2 - Acontece no entanto que o acórdão recorrido avançou uma solução para o que indubitavelmente poderia ser uma injustiça. O recorrente, sendo certo que à evidência atacou a interpretação referida na precedente conclusão, por a considerar inconstitucional, no pedido, adiantou-se, acabando por transmitir a ideia de que a interpretação que verberava era, não aquela, mas a própria via de solução que em rigor, como bem salienta o Ministério Público, não é uma interpretação da norma, mas a via de solução apontada, em consequência daquela interpretação.
3 - Não obstante, aquele pedido demanda tão-só uma interpretação restritiva, pois como se disse na precedente conclusão desta resposta, é fácil de ver que o mandatário do recorrente, levado por aquele afã de demonstrar a inconstitucionalidade de tudo, quer da interpretação da norma que da via solução apontada...'magis dixit quam voluit', tendo acabado por salientar a última 'a via da solução' em detrimento da primeira 'a interpretação da norma para que, face à injustiça a que se tende, a Relação não quis deixar de apontar um eventual «remédio»'. Interpretação restritiva do pedido que pelos motivos expostos pode e, salvo melhor e certamente mais douta opinião, deve ser feita.
4 - Ainda que assim se não entenda, deveria o Exmo. Conselheiro-Relator, por si ou sugestão dos Exmos. Conselheiros-Adjuntos, nos termos do nº 4 do art. 69º do CPC, em relação ao Exmo. Conselheiro-Relator, no âmbito da competência que lhe atribui a alínea b) do artigo 700º do CPC, aplicável expressamente por força do disposto no artigo 79º-B da Lei 28/82, de 15 de Novembro, na redacção da Lei nº
85/89, de 7 de Setembro, e de acordo com o argumento a maiori ad minus - convidar o recorrente a corrigir e ou esclarecer o pedido, não podendo é, nunca, por aquele motivo, deixar de se conhecer do objecto do recurso.
5 - O argumento de que não se aplicou a nova redacção do Dec. Lei nº 454/91 é absolutamente falso, pois que em parte alguma se viu a pretensão da manutenção da privação da liberdade de um indivíduo por força de uma lei (ou redacção) que não está em vigor.
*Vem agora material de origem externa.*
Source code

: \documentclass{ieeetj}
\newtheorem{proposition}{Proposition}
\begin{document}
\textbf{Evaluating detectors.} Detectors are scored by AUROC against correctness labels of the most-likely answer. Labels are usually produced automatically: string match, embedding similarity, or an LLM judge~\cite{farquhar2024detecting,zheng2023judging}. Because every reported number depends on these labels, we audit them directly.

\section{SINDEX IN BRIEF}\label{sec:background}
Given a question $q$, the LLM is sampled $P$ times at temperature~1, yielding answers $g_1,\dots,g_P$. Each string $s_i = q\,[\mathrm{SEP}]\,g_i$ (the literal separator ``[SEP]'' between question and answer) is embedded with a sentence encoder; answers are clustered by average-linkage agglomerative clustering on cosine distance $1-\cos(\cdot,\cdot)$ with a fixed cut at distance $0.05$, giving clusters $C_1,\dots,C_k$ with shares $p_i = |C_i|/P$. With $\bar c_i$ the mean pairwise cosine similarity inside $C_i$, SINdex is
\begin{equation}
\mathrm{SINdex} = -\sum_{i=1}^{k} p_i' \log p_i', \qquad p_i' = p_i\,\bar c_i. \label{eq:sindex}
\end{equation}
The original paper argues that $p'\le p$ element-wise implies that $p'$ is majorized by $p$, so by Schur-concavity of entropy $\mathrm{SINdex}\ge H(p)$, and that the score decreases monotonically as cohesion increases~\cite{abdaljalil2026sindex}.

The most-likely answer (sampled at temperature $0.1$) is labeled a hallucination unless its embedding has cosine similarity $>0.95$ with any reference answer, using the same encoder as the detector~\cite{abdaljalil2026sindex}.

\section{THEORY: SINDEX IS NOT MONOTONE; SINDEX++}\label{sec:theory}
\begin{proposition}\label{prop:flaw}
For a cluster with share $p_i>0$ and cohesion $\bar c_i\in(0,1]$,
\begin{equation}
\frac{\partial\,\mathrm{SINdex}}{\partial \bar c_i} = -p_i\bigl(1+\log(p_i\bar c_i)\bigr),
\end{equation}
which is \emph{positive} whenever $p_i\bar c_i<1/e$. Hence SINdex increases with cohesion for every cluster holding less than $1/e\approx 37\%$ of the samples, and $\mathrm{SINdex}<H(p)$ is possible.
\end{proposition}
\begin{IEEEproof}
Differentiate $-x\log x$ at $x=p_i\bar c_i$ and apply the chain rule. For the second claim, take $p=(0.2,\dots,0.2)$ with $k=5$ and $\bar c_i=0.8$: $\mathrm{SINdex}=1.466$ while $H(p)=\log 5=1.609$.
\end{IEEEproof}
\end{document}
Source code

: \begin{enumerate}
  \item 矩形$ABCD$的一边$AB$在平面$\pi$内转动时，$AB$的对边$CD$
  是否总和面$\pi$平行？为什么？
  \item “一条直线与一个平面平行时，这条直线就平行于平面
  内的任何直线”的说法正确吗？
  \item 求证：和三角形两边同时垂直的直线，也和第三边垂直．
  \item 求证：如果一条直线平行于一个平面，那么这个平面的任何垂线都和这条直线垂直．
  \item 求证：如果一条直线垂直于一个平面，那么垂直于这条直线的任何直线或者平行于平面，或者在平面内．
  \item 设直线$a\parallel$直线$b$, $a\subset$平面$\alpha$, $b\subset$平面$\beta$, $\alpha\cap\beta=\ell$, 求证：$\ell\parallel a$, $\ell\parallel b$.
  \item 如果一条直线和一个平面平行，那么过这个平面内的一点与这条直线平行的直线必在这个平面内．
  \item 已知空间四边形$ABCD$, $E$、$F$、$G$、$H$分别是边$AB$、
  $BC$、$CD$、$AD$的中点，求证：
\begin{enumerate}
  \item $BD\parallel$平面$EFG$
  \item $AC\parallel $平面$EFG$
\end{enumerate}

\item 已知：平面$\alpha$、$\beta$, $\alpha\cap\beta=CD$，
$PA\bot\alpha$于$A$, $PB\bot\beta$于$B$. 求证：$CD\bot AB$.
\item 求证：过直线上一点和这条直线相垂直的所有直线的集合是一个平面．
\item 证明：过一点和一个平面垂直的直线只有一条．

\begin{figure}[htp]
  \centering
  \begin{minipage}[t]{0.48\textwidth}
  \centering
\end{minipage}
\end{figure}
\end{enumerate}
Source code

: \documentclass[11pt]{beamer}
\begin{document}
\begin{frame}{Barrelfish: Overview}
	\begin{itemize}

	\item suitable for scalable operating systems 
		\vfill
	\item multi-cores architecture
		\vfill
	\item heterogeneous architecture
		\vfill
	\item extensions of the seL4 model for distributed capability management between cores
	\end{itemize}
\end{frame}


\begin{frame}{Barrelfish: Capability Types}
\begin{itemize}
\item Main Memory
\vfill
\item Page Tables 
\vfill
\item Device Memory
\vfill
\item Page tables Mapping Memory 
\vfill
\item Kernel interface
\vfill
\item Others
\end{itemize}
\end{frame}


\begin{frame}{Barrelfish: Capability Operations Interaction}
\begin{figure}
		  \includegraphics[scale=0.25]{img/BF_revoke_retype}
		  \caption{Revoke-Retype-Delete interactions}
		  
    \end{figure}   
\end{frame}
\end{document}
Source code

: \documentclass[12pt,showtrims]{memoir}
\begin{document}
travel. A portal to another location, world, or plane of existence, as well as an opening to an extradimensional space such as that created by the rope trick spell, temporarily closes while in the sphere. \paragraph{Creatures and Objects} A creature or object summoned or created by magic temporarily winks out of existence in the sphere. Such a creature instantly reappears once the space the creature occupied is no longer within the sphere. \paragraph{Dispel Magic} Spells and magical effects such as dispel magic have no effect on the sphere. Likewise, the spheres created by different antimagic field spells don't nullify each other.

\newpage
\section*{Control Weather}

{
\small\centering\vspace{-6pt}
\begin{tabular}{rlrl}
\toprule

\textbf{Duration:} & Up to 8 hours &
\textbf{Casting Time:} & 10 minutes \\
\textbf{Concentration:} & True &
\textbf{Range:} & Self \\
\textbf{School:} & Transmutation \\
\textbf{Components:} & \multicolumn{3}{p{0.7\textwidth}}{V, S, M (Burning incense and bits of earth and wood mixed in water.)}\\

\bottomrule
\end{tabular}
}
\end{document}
Foi obviamente aplicada a nova redacção do Dec. Lei nº
454/91, mal, para manter o arguido preso.
6 - De qualquer forma, julgávamos totalmente esclarecida esta questão, através do que se disse na conclusão 5 -, in fine, das alegações onde se explicita que o que se põe em causa, considerando-a inconstitucional, é a incriminação por emissão de cheque sem provisão, face à nova realidade axiológico normativa, expressa na nova redacção operada pelo Decreto Lei nº 316/97, de 19 de Novembro. Ademais, nos termos do nº 1 do art. 71º e da al. b) do nº 2 do art. 72º da LTC o que permite trazer as questões a este Alto Tribunal é o facto de a inconstitucionalidade ter sido suscitada nas instâncias e não o de ter sido apreciada. Termos em que devem improceder ambas as questões prévias suscitadas pelo Ministério Público, conhecendo-se do objecto do recurso como é de direito e de justiça'.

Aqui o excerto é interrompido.